Exercise objective ▸ Exactly as written, copy the lines of the data below from the first through the one containing "## Metrics Scraping".

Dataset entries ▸

·····

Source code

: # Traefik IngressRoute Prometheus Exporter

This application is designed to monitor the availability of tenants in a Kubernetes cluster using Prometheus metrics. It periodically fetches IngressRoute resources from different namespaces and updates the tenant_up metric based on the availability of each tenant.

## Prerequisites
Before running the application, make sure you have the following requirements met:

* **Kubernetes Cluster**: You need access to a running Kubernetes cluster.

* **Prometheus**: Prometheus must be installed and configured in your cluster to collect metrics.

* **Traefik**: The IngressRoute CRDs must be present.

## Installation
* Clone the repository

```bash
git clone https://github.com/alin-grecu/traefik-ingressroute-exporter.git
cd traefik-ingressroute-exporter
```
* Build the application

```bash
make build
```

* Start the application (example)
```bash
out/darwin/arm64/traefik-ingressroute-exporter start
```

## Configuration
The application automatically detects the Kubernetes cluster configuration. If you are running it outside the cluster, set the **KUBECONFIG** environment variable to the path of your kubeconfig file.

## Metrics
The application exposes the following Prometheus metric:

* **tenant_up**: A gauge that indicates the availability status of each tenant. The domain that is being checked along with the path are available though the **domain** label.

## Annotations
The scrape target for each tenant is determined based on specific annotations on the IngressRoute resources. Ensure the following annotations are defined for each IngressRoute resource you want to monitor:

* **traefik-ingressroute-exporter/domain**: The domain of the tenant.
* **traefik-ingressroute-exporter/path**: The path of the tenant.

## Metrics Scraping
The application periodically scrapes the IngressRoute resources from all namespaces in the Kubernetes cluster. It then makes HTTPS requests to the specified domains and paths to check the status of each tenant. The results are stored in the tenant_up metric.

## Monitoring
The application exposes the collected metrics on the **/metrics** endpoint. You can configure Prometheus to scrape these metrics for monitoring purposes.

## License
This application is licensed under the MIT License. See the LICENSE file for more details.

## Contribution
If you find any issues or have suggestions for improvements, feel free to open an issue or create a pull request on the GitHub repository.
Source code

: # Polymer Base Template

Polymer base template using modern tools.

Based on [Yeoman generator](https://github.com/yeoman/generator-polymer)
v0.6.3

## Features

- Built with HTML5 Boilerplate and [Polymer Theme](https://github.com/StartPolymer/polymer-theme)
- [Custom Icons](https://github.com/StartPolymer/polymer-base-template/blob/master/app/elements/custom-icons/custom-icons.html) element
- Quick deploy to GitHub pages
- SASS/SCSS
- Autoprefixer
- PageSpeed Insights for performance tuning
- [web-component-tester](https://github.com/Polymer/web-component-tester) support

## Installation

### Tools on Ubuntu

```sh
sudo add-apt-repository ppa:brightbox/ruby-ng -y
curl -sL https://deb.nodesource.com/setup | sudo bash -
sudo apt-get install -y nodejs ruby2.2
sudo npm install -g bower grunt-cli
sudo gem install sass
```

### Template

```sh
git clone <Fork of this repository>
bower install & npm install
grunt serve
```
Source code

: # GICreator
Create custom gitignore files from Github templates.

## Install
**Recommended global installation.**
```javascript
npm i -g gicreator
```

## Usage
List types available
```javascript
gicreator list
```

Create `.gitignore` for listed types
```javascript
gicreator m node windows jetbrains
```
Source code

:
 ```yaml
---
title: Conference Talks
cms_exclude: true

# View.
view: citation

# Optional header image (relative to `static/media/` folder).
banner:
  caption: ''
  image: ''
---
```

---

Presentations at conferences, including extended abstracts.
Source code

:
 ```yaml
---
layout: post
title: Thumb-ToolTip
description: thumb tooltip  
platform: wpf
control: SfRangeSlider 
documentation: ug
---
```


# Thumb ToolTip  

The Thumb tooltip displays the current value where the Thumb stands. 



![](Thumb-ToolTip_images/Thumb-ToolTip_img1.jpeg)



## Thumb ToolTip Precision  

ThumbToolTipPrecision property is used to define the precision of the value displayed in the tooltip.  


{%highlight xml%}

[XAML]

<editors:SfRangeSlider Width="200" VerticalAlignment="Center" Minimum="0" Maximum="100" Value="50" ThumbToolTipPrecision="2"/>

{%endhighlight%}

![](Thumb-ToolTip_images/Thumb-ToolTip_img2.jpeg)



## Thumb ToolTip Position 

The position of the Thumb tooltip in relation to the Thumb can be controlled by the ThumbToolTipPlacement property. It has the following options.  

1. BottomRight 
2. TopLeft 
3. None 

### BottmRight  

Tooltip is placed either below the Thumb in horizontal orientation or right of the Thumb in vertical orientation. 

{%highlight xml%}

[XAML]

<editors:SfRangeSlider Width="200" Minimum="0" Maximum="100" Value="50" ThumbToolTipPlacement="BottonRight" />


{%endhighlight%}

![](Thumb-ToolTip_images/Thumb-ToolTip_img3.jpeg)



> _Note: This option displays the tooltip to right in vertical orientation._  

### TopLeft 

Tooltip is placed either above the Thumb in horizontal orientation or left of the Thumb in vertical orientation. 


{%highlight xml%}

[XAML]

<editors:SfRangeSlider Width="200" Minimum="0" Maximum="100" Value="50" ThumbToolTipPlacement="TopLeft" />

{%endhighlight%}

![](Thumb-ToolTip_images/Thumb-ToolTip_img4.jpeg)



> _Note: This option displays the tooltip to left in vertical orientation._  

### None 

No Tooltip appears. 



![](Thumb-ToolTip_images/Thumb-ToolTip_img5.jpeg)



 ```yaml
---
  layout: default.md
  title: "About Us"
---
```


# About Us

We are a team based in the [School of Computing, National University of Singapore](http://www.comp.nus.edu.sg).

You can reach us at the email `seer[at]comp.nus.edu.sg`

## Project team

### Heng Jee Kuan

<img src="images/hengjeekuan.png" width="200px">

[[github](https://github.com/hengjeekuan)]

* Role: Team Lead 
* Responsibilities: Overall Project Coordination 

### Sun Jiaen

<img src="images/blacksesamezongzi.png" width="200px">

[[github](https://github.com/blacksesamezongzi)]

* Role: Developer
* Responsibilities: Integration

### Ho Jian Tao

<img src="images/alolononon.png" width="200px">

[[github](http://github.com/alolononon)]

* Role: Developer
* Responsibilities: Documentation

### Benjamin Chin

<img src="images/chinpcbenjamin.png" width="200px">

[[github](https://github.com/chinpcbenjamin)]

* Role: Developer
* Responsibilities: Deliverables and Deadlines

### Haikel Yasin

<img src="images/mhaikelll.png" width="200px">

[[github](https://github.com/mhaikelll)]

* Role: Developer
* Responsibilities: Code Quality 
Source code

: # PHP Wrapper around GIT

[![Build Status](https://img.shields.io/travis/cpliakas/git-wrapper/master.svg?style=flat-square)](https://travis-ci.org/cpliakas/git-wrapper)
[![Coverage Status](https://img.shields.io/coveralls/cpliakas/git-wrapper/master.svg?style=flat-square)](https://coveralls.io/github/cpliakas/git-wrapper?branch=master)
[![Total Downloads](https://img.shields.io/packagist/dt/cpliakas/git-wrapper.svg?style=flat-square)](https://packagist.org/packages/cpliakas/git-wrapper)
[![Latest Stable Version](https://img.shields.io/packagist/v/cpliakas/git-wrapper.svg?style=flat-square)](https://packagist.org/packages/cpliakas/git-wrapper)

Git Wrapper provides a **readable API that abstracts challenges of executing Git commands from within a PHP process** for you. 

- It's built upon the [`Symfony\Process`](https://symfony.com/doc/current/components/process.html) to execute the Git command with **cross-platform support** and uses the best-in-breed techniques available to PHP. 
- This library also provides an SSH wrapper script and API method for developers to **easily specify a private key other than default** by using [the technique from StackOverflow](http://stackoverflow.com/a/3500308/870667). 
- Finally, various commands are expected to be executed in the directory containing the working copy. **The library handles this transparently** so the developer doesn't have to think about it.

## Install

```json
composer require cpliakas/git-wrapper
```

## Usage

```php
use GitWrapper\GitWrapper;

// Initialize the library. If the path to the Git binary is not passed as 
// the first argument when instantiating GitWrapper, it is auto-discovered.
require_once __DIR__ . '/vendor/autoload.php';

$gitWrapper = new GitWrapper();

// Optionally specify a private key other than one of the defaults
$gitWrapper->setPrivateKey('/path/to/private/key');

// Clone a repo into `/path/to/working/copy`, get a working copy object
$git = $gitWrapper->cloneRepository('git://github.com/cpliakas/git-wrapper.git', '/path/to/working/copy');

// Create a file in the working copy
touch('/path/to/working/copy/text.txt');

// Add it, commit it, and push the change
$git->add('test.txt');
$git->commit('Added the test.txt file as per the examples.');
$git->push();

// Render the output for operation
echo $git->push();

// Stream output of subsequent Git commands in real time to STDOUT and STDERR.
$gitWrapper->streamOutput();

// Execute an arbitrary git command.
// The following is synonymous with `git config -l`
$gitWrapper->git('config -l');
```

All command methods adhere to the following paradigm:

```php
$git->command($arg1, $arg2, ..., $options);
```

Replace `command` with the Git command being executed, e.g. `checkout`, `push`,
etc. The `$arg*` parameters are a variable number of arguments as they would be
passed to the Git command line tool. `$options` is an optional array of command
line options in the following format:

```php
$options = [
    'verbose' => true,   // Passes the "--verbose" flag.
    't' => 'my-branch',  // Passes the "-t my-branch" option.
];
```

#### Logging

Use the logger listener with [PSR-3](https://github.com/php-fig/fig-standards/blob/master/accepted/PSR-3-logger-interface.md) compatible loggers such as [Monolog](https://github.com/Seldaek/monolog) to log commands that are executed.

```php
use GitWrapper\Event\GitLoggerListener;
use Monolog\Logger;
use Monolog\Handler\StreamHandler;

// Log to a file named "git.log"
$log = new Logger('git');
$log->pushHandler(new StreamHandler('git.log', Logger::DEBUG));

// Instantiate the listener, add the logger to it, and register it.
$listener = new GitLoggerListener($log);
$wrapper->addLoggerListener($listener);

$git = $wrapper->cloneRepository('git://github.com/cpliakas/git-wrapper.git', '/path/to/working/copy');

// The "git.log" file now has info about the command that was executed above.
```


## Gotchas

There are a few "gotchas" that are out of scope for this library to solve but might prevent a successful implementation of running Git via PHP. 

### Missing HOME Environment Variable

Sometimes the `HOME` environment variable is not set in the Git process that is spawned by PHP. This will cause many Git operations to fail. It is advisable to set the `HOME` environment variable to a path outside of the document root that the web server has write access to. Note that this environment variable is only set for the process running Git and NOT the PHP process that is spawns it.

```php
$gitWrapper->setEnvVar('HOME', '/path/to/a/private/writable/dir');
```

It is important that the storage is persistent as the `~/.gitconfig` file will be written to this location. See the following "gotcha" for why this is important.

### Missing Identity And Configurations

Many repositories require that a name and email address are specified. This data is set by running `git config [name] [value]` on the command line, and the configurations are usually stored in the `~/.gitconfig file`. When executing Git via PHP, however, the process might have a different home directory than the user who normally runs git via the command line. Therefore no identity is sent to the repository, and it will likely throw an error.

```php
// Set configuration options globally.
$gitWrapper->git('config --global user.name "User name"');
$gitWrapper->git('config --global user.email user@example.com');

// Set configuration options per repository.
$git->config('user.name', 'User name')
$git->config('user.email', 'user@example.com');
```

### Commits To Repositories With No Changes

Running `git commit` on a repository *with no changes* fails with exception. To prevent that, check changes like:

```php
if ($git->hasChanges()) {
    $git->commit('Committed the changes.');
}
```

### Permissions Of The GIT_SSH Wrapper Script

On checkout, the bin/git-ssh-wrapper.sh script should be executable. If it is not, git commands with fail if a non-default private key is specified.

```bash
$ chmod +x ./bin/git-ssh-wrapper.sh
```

·····

Exercise result ▸
Source code

: # Traefik IngressRoute Prometheus Exporter

This application is designed to monitor the availability of tenants in a Kubernetes cluster using Prometheus metrics. It periodically fetches IngressRoute resources from different namespaces and updates the tenant_up metric based on the availability of each tenant.

## Prerequisites
Before running the application, make sure you have the following requirements met:

* **Kubernetes Cluster**: You need access to a running Kubernetes cluster.

* **Prometheus**: Prometheus must be installed and configured in your cluster to collect metrics.

* **Traefik**: The IngressRoute CRDs must be present.

## Installation
* Clone the repository

```bash
git clone https://github.com/alin-grecu/traefik-ingressroute-exporter.git
cd traefik-ingressroute-exporter
```
* Build the application

```bash
make build
```

* Start the application (example)
```bash
out/darwin/arm64/traefik-ingressroute-exporter start
```

## Configuration
The application automatically detects the Kubernetes cluster configuration. If you are running it outside the cluster, set the **KUBECONFIG** environment variable to the path of your kubeconfig file.

## Metrics
The application exposes the following Prometheus metric:

* **tenant_up**: A gauge that indicates the availability status of each tenant. The domain that is being checked along with the path are available though the **domain** label.

## Annotations
The scrape target for each tenant is determined based on specific annotations on the IngressRoute resources. Ensure the following annotations are defined for each IngressRoute resource you want to monitor:

* **traefik-ingressroute-exporter/domain**: The domain of the tenant.
* **traefik-ingressroute-exporter/path**: The path of the tenant.

## Metrics Scraping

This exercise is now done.